• [EXERCISE PROMPT] The response must contain every record, repeated exactly.

• [EXTRACTED INFORMATION]
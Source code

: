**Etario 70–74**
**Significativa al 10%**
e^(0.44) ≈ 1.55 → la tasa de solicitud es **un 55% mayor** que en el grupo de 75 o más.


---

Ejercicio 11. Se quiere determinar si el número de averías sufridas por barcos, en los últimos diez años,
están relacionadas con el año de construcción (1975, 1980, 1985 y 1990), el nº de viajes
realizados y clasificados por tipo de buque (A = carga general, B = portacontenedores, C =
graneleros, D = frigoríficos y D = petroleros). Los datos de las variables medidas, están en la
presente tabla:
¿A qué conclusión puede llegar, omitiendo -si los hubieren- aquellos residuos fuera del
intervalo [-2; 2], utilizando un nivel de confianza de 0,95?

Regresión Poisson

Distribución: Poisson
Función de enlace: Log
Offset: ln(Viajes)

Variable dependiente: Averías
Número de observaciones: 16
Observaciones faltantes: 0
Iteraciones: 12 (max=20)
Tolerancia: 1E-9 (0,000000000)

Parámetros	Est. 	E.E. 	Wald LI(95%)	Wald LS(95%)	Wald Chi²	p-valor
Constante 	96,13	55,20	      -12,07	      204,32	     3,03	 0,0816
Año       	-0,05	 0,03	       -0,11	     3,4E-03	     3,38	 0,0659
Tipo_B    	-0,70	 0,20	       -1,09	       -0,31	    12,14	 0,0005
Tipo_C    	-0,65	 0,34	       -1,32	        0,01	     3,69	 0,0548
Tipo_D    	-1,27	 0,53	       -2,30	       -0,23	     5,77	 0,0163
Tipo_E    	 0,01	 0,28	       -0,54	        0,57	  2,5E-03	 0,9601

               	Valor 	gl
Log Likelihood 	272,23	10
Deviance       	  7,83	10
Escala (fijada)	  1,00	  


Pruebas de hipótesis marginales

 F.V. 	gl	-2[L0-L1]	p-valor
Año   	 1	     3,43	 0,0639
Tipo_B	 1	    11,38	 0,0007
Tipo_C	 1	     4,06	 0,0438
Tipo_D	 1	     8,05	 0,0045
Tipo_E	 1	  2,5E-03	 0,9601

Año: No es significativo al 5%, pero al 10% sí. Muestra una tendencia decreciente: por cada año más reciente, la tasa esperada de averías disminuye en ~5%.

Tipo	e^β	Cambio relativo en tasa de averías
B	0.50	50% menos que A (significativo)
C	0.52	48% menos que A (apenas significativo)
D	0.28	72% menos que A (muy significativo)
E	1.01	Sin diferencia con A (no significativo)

• [THE ANSWER]
Source code

:**Etario 70–74**
**Significativa al 10%**
e^(0.44) ≈ 1.55 → la tasa de solicitud es **un 55% mayor** que en el grupo de 75 o más.


---

Ejercicio 11. Se quiere determinar si el número de averías sufridas por barcos, en los últimos diez años,
están relacionadas con el año de construcción (1975, 1980, 1985 y 1990), el nº de viajes
realizados y clasificados por tipo de buque (A = carga general, B = portacontenedores, C =
graneleros, D = frigoríficos y D = petroleros). Los datos de las variables medidas, están en la
presente tabla:
¿A qué conclusión puede llegar, omitiendo -si los hubieren- aquellos residuos fuera del
intervalo [-2; 2], utilizando un nivel de confianza de 0,95?

Regresión Poisson

Distribución: Poisson
Función de enlace: Log
Offset: ln(Viajes)

Variable dependiente: Averías
Número de observaciones: 16
Observaciones faltantes: 0
Iteraciones: 12 (max=20)
Tolerancia: 1E-9 (0,000000000)

Parámetros	Est. 	E.E. 	Wald LI(95%)	Wald LS(95%)	Wald Chi²	p-valor
Constante 	96,13	55,20	      -12,07	      204,32	     3,03	 0,0816
Año       	-0,05	 0,03	       -0,11	     3,4E-03	     3,38	 0,0659
Tipo_B    	-0,70	 0,20	       -1,09	       -0,31	    12,14	 0,0005
Tipo_C    	-0,65	 0,34	       -1,32	        0,01	     3,69	 0,0548
Tipo_D    	-1,27	 0,53	       -2,30	       -0,23	     5,77	 0,0163
Tipo_E    	 0,01	 0,28	       -0,54	        0,57	  2,5E-03	 0,9601

               	Valor 	gl
Log Likelihood 	272,23	10
Deviance       	  7,83	10
Escala (fijada)	  1,00	  


Pruebas de hipótesis marginales

 F.V. 	gl	-2[L0-L1]	p-valor
Año   	 1	     3,43	 0,0639
Tipo_B	 1	    11,38	 0,0007
Tipo_C	 1	     4,06	 0,0438
Tipo_D	 1	     8,05	 0,0045
Tipo_E	 1	  2,5E-03	 0,9601

Año: No es significativo al 5%, pero al 10% sí. Muestra una tendencia decreciente: por cada año más reciente, la tasa esperada de averías disminuye en ~5%.

Tipo	e^β	Cambio relativo en tasa de averías
B	0.50	50% menos que A (significativo)
C	0.52	48% menos que A (apenas significativo)
D	0.28	72% menos que A (muy significativo)
E	1.01	Sin diferencia con A (no significativo)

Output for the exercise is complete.